In the heat of the moment, there's no asking questions...but if there was, one might be: Is there really a fire?
"This year alone we're close to a thousand false alarms," says Fire Chief Howard Willis.
False fire alarms are a waste of city and county resources.
In 2005, Augusta's fire department responded to nearly 2000 of them.
With the costs of fuel, maintenance and manpower, taxpayers hosed out over $100,000.
The fire department could have found a better way to use that $100,000. The money could have easily paid the salaries of four new firefighters.
"Not only the fact that it's costly, it puts our firefighters in harm's way and it puts the public in harm's way," Chief Willis says.
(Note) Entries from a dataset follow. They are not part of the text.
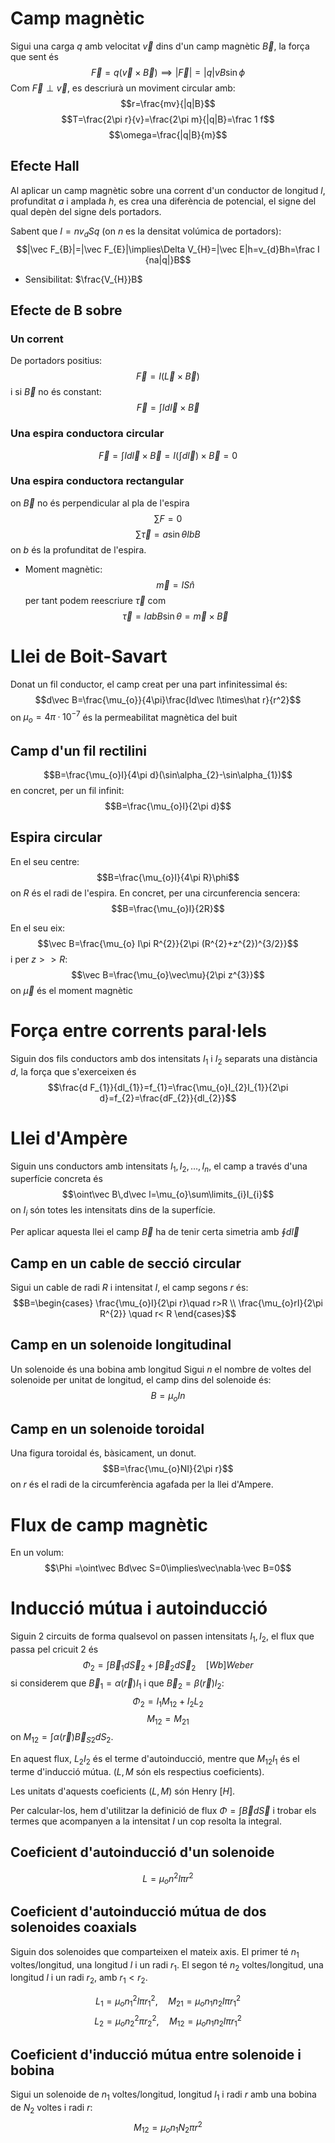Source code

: # Camp magnètic
Sigui una carga $q$ amb velocitat $\vec v$ dins d'un camp magnètic $\vec B$, la força que sent és $$\vec F=q(\vec v\times\vec B)\implies|\vec F|=|q|vB\sin\phi$$
Com $\vec F\perp\vec v$, es descriurà un moviment circular amb: $$r=\frac{mv}{|q|B}$$ $$T=\frac{2\pi r}{v}=\frac{2\pi m}{|q|B}=\frac 1 f$$ $$\omega=\frac{|q|B}{m}$$
## Efecte Hall
Al aplicar un camp magnètic sobre una corrent d'un conductor de longitud $l$, profunditat $a$ i amplada $h$, es crea una diferència de potencial, el signe del qual depèn del signe dels portadors.

Sabent que $I=nv_{d}Sq$ (on $n$ es la densitat volúmica de portadors): $$|\vec F_{B}|=|\vec F_{E}|\implies\Delta V_{H}=|\vec E|h=v_{d}Bh=\frac I {na|q|}B$$
- Sensibilitat: $\frac{V_{H}}B$
## Efecte de B sobre
### Un corrent
De portadors positius: $$\vec F=I(\vec L\times\vec B)$$ i si $\vec B$ no és constant: $$\vec F=\int Id\vec l\times\vec B$$
### Una espira conductora circular
$$\vec F=\int Id\vec l\times\vec B=I(\int d\vec l)\times\vec B=0$$
### Una espira conductora rectangular
on $\vec B$ no és perpendicular al pla de l'espira
$$\sum\limits F=0$$ $$\sum\limits\vec\tau=a\sin\theta I bB$$ on $b$ és la profunditat de l'espira.
- Moment magnètic: $$\vec m=IS\hat n$$ per tant podem reescriure $\vec\tau$ com $$\vec\tau=IabB\sin\theta=\vec m\times\vec B$$

# Llei de Boit-Savart
Donat un fil conductor, el camp creat per una part infinitessimal és: $$d\vec B=\frac{\mu_{o}}{4\pi}\frac{Id\vec l\times\hat r}{r^2}$$ on $\mu_{o}=4\pi·10^{-7}$ és la permeabilitat magnètica del buit
## Camp d'un fil rectilini
$$B=\frac{\mu_{o}I}{4\pi d}(\sin\alpha_{2}-\sin\alpha_{1})$$ en concret, per un fil infinit: $$B=\frac{\mu_{o}I}{2\pi d}$$
## Espira circular
En el seu centre:
$$B=\frac{\mu_{o}I}{4\pi R}\phi$$ on $R$ és el radi de l'espira.
En concret, per una circunferencia sencera: $$B=\frac{\mu_{o}I}{2R}$$

En el seu eix: $$\vec B=\frac{\mu_{o} I\pi R^{2}}{2\pi (R^{2}+z^{2})^{3/2}}$$ i per $z>>R$: $$\vec B=\frac{\mu_{o}\vec\mu}{2\pi z^{3}}$$ on $\vec \mu$ és el moment magnètic

# Força entre corrents paral·lels
Siguin dos fils conductors amb dos intensitats $I_{1}$ i $I_{2}$ separats una distància $d$, la força que s'exerceixen és $$\frac{d F_{1}}{dl_{1}}=f_{1}=\frac{\mu_{o}I_{2}I_{1}}{2\pi d}=f_{2}=\frac{dF_{2}}{dl_{2}}$$
# Llei d'Ampère
Siguin uns conductors amb intensitats $I_{1},I_{2},\dots,I_{n}$, el camp a través d'una superfície concreta és $$\oint\vec B\,d\vec l=\mu_{o}\sum\limits_{i}I_{i}$$ on $I_{i}$ són totes les intensitats dins de la superfície.

Per aplicar aquesta llei el camp $\vec B$ ha de tenir certa simetria amb $\oint d\vec l$

## Camp en un cable de secció circular
Sigui un cable de radi $R$ i intensitat $I$, el camp segons $r$ és: $$B=\begin{cases}
\frac{\mu_{o}I}{2\pi r}\quad r>R \\
\frac{\mu_{o}rI}{2\pi R^{2}} \quad r< R
\end{cases}$$

## Camp en un solenoide longitudinal
Un solenoide és una bobina amb longitud
Sigui $n$ el nombre de voltes del solenoide per unitat de longitud, el camp dins del solenoide és: $$B=\mu_{o}In$$
## Camp en un solenoide toroidal
Una figura toroidal és, bàsicament, un donut.
$$B=\frac{\mu_{o}NI}{2\pi r}$$ on $r$ és el radi de la circumferència agafada per la llei d'Ampere.

# Flux de camp magnètic
En un volum: $$\Phi =\oint\vec Bd\vec S=0\implies\vec\nabla·\vec B=0$$
# Inducció mútua i autoinducció
Siguin 2 circuits de forma qualsevol on passen intensitats $I_{1},I_{2}$, el flux que passa pel cricuit 2 és $$\Phi_{2}=\int\vec B_{1}d\vec S_{2}+\int\vec B_{2}d\vec S_{2}\quad[Wb]Weber$$ si considerem que $\vec B_{1}=\alpha(\vec r)I_{1}$ i que $\vec B_{2}=\beta(\vec r)I_{2}$:
$$\Phi_{2}=I_1M_{12}+I_{2}L_{2}$$
$$M_{12}=M_{21}$$
 on $M_{12}=\int\alpha(\vec r)\vec B_{S2}dS_{2}$.

En aquest flux, $L_{2}I_{2}$ és el terme d'autoinducció, mentre que $M_{12}I_{1}$ és el terme d'inducció mútua. ($L,M$ són els respectius coeficients).


 Les unitats d'aquests coeficients ($L,M$) són Henry $[H]$.

Per calcular-los, hem d'utilitzar la definició de flux $\Phi=\int\vec Bd\vec S$ i trobar els termes que acompanyen a la intensitat $I$ un cop resolta la integral.
## Coeficient d'autoinducció d'un solenoide
$$L=\mu_{o}n^{2}l\pi r^{2}$$
## Coeficient d'autoinducció mútua de dos solenoides coaxials
Siguin dos solenoides que comparteixen el mateix axis. 
El primer té $n_{1}$ voltes/longitud, una longitud $l$ i un radi $r_{1}$. El segon té $n_{2}$ voltes/longitud, una longitud $l$ i un radi $r_{2}$, amb $r_{1}< r_{2}$.

$$L_{1}=\mu_{o}n_{1}^{2}l\pi r_{1}^{2},\quad M_{21}=\mu_{o}n_{1}n_{2}l\pi r_{1}^{2}$$ $$L_{2}=\mu_{o}n_{2}^{2}\pi r_{2}^{2},\quad M_{12}=\mu_{o}n_{1}n_{2}l\pi r_{1}^{2}$$
## Coeficient d'inducció mútua entre solenoide i bobina
Sigui un solenoide de $n_{1}$ voltes/longitud, longitud $l_{1}$ i radi $r$ amb una bobina de $N_{2}$ voltes i radi $r$: $$M_{12}=\mu_{o}n_{1}N_{2} \pi r^{2}$$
Tony Miller manages Craven's Auto Salvage on Mike Padgett Highway. He knows first-hand the nuisances of alarms.
"Basically during a storm, the doors will shake, and if our alarm system ever breaks contact at one time, we've got sixty seconds to reset the alarm before the alarm company actually does call the sheriff's department," he says.
To help extinguish the number of future false alarms, officials are discussing fines to hold the alarm owner responsible.
Meanwhile, firefighters continue gearing up for every call, whether it be true or false.
Believe it or not, thunderstorms have caused several false alarms. When power lines go down, that impacts hard wires. That was the case about two weeks ago.
Chief Willis recommends reading your instructions to better know how to activate and de-activate your alarm.